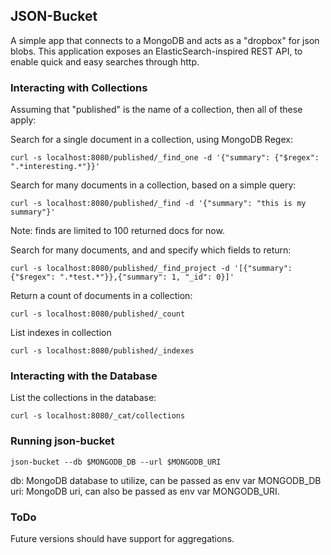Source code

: ## JSON-Bucket

A simple app that connects to a MongoDB and acts as a "dropbox" for json blobs. This application exposes an ElasticSearch-inspired REST API, to enable quick and easy searches through http.


### Interacting with Collections

Assuming that "published" is the name of a collection, then all of these apply:

Search for a single document in a collection, using MongoDB Regex:
```
curl -s localhost:8080/published/_find_one -d '{"summary": {"$regex": ".*interesting.*"}}'
```

Search for many documents in a collection, based on a simple query:
```
curl -s localhost:8080/published/_find -d '{"summary": "this is my summary"}'
```
Note: finds are limited to 100 returned docs for now.

Search for many documents, and and specify which fields to return:
```
curl -s localhost:8080/published/_find_project -d '[{"summary": {"$regex": ".*test.*"}},{"summary": 1, "_id": 0}]'
```

Return a count of documents in a collection:
```
curl -s localhost:8080/published/_count
```

List indexes in collection
```
curl -s localhost:8080/published/_indexes
```

### Interacting with the Database

List the collections in the database:
```
curl -s localhost:8080/_cat/collections
```


### Running json-bucket
```
json-bucket --db $MONGODB_DB --url $MONGODB_URI
```
db: MongoDB database to utilize, can be passed as env var MONGODB_DB  
uri: MongoDB uri, can also be passed as env var MONGODB_URI. 

### ToDo

Future versions should have support for aggregations.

+ + + +

• _WHAT YOU SHOULD DO_
For the word "that", please count the lines in the data where it appears and respond with the number only.

• _RESPONSE BELOW_
2